ABOUT THIS EXERCISE:
From the records below, find each line with the string "Right" and copy it.

MATERIAL TO PROCESS:
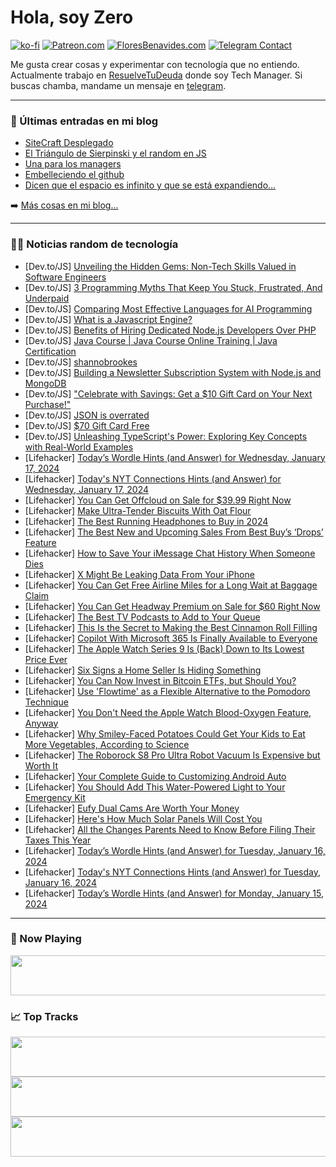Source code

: # Hola, soy Zero

[![ko-fi](https://ko-fi.com/img/githubbutton_sm.svg)](https://ko-fi.com/J3J4N0LUK)
[![Patreon.com](https://img.shields.io/endpoint.svg?url=https%3A%2F%2Fshieldsio-patreon.vercel.app%2Fapi%3Fusername%3Dzerodragon%26type%3Dpatrons&style=for-the-badge)](https://patreon.com/zerodragon)
[![FloresBenavides.com](https://img.shields.io/website?down_message=oops&label=MiBlog&style=for-the-badge&up_message=online&url=https%3A%2F%2Ffloresbenavides.com)](https://floresbenavides.com)
[![Telegram Contact](https://img.shields.io/badge/escr%C3%ADbeme-ZeroDragon-%2326A5E4?style=for-the-badge&logo=telegram)](https://t.me/zerodragon)

Me gusta crear cosas y experimentar con tecnología que no entiendo.
Actualmente trabajo en [ResuelveTuDeuda](http://github.com/resuelve) donde soy Tech Manager.
Si buscas chamba, mandame un mensaje en [telegram](https://t.me/zerodragon).

---

### 📕 Últimas entradas en mi blog
<!-- BLOG-POST-LIST:START -->
- [SiteCraft Desplegado](https://floresbenavides.com/sitecraft-desplegado/)
- [El Triángulo de Sierpinski y el random en JS](https://floresbenavides.com/el-triangulo-de-sierpinski-y-el-random-en-js/)
- [Una para los managers](https://floresbenavides.com/una-para-los-managers/)
- [Embelleciendo el github](https://floresbenavides.com/embelleciendo-el-github/)
- [Dicen que el espacio es infinito y que se está expandiendo…](https://floresbenavides.com/dicen-que-el-espacio-es-infinito-y-que-se-esta-expandiendo/)
<!-- BLOG-POST-LIST:END -->

➡️ [Más cosas en mi blog...](https://floresbenavides.com)

---

### 👨‍💻 Noticias random de tecnología
<!-- TECH-POSTS:START -->
- [Dev.to/JS] [Unveiling the Hidden Gems: Non-Tech Skills Valued in Software Engineers](https://dev.to/rezwan/unveiling-the-hidden-gems-non-tech-skills-valued-in-software-engineers-5e0f)
- [Dev.to/JS] [3 Programming Myths That Keep You Stuck, Frustrated, And Underpaid](https://dev.to/rezwan/3-programming-myths-that-keep-you-stuck-frustrated-and-underpaid-4lln)
- [Dev.to/JS] [Comparing Most Effective Languages for AI Programming](https://dev.to/hirendhaduk_/comparing-most-effective-languages-for-ai-programming-4dd)
- [Dev.to/JS] [What is a Javascript Engine?](https://dev.to/samyak112/what-is-a-javascript-engine-4gjo)
- [Dev.to/JS] [Benefits of Hiring Dedicated Node.js Developers Over PHP](https://dev.to/harnilpatel/benefits-of-hiring-dedicated-nodejs-developers-over-php-43f3)
- [Dev.to/JS] [Java Course | Java Course Online Training | Java Certification](https://dev.to/veronicajoseph/java-course-java-course-online-training-java-certification-4iil)
- [Dev.to/JS] [shannobrookes](https://dev.to/shannobrookes/shannobrookes-18g4)
- [Dev.to/JS] [Building a Newsletter Subscription System with Node.js and MongoDB](https://dev.to/manthanank/building-a-newsletter-subscription-system-with-nodejs-and-mongodb-2dld)
- [Dev.to/JS] [&quot;Celebrate with Savings: Get a $10 Gift Card on Your Next Purchase!&quot;](https://dev.to/delwar88/celebrate-with-savings-get-a-10-gift-card-on-your-next-purchase-cck)
- [Dev.to/JS] [JSON is overrated](https://dev.to/aditya_raj_1010/json-is-overrated-500g)
- [Dev.to/JS] [$70 Gift Card Free](https://dev.to/delwar88/70-gift-card-free-h09)
- [Dev.to/JS] [Unleashing TypeScript&#39;s Power: Exploring Key Concepts with Real-World Examples](https://dev.to/hossain45/unleashing-typescripts-power-exploring-key-concepts-with-real-world-examples-55p9)
- [Lifehacker] [Today’s Wordle Hints &lpar;and Answer&rpar; for Wednesday, January 17, 2024](https://lifehacker.com/entertainment/wordle-answer-today-january-17-2024)
- [Lifehacker] [Today&#39;s NYT Connections Hints &lpar;and Answer&rpar; for Wednesday, January 17, 2024](https://lifehacker.com/entertainment/nyt-connections-answer-today-january-17-2024)
- [Lifehacker] [You Can Get Offcloud on Sale for $39.99 Right Now](https://lifehacker.com/tech/offcloud-sale)
- [Lifehacker] [Make Ultra-Tender Biscuits With Oat Flour](https://lifehacker.com/make-ultra-tender-biscuits-with-oat-flour-1849592254)
- [Lifehacker] [The Best Running Headphones to Buy in 2024](https://lifehacker.com/tech/best-running-headphones)
- [Lifehacker] [The Best New and Upcoming Sales From Best Buy’s ‘Drops’ Feature](https://lifehacker.com/tech/best-tech-deals-from-best-buy-drops)
- [Lifehacker] [How to Save Your iMessage Chat History When Someone Dies](https://lifehacker.com/tech/how-to-save-imessage-chat-history)
- [Lifehacker] [X Might Be Leaking Data From Your iPhone](https://lifehacker.com/tech/x-leaking-data-on-your-iphone)
- [Lifehacker] [You Can Get Free Airline Miles for a Long Wait at Baggage Claim](https://lifehacker.com/travel/earn-free-airline-miles-for-baggage-claim-wait)
- [Lifehacker] [You Can Get Headway Premium on Sale for $60 Right Now](https://lifehacker.com/headway-premium-sale)
- [Lifehacker] [The Best TV Podcasts to Add to Your Queue](https://lifehacker.com/entertainment/10-tv-podcasts-you-should-subscribe-to)
- [Lifehacker] [This Is the Secret to Making the Best Cinnamon Roll Filling](https://lifehacker.com/food-drink/best-cinnamon-roll-filling-recipe)
- [Lifehacker] [Copilot With Microsoft 365 Is Finally Available to Everyone](https://lifehacker.com/tech/copilot-pro)
- [Lifehacker] [The Apple Watch Series 9 Is &lpar;Back&rpar; Down to Its Lowest Price Ever](https://lifehacker.com/tech/apple-watch-series-9-sale-1)
- [Lifehacker] [Six Signs a Home Seller Is Hiding Something](https://lifehacker.com/money/signs-a-home-seller-is-hiding-something)
- [Lifehacker] [You Can Now Invest in Bitcoin ETFs, but Should You?](https://lifehacker.com/money/should-you-invest-in-bitcoin-etfs)
- [Lifehacker] [Use &#39;Flowtime&#39; as a Flexible Alternative to the Pomodoro Technique](https://lifehacker.com/work/flowtime-time-management-technique)
- [Lifehacker] [You Don&#39;t Need the Apple Watch Blood-Oxygen Feature, Anyway](https://lifehacker.com/tech/apple-watches-losing-blood-oxygen-feature)
- [Lifehacker] [Why Smiley-Faced Potatoes Could Get Your Kids to Eat More Vegetables, According to Science](https://lifehacker.com/family/get-kids-to-eat-veggies-smiley-face-potatoes)
- [Lifehacker] [The Roborock S8 Pro Ultra Robot Vacuum Is Expensive but Worth It](https://lifehacker.com/tech/roborock-s8-pro-ultra-review)
- [Lifehacker] [Your Complete Guide to Customizing Android Auto](https://lifehacker.com/tech/how-to-customize-android-auto)
- [Lifehacker] [You Should Add This Water-Powered Light to Your Emergency Kit](https://lifehacker.com/home/add-salt-water-light-to-emergency-kit)
- [Lifehacker] [Eufy Dual Cams Are Worth Your Money](https://lifehacker.com/tech/eufy-dual-cam-review)
- [Lifehacker] [Here&#39;s How Much Solar Panels Will Cost You](https://lifehacker.com/money/how-much-solar-panels-cost)
- [Lifehacker] [All the Changes Parents Need to Know Before Filing Their Taxes This Year](https://lifehacker.com/money/changes-parents-need-to-know-tax-year-2023)
- [Lifehacker] [Today’s Wordle Hints &lpar;and Answer&rpar; for Tuesday, January 16, 2024](https://lifehacker.com/entertainment/wordle-answer-today-january-16-2024)
- [Lifehacker] [Today&#39;s NYT Connections Hints &lpar;and Answer&rpar; for Tuesday, January 16, 2024](https://lifehacker.com/entertainment/nyt-connections-answer-today-january-16-2024)
- [Lifehacker] [Today’s Wordle Hints &lpar;and Answer&rpar; for Monday, January 15, 2024](https://lifehacker.com/entertainment/wordle-answer-today-january-15-2024)<!-- TECH-POSTS:END -->

---

### 🎵 Now Playing
<a href="https://spotify-now-playing-dun.vercel.app/now-playing?open"><img src="https://spotify-now-playing-dun.vercel.app/now-playing" width="540" height="64"></a>

### 📈 Top Tracks
<a href="https://spotify-now-playing-dun.vercel.app/top-tracks?i=1&open"><img src="https://spotify-now-playing-dun.vercel.app/top-tracks?i=1" width="540" height="64"></a>
<a href="https://spotify-now-playing-dun.vercel.app/top-tracks?i=2&open"><img src="https://spotify-now-playing-dun.vercel.app/top-tracks?i=2" width="540" height="64"></a>
<a href="https://spotify-now-playing-dun.vercel.app/top-tracks?i=3&open"><img src="https://spotify-now-playing-dun.vercel.app/top-tracks?i=3" width="540" height="64"></a>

ANSWER FOR THIS EXERCISE:
- [Lifehacker] [You Can Get Offcloud on Sale for $39.99 Right Now](https://lifehacker.com/tech/offcloud-sale)
- [Lifehacker] [You Can Get Headway Premium on Sale for $60 Right Now](https://lifehacker.com/headway-premium-sale)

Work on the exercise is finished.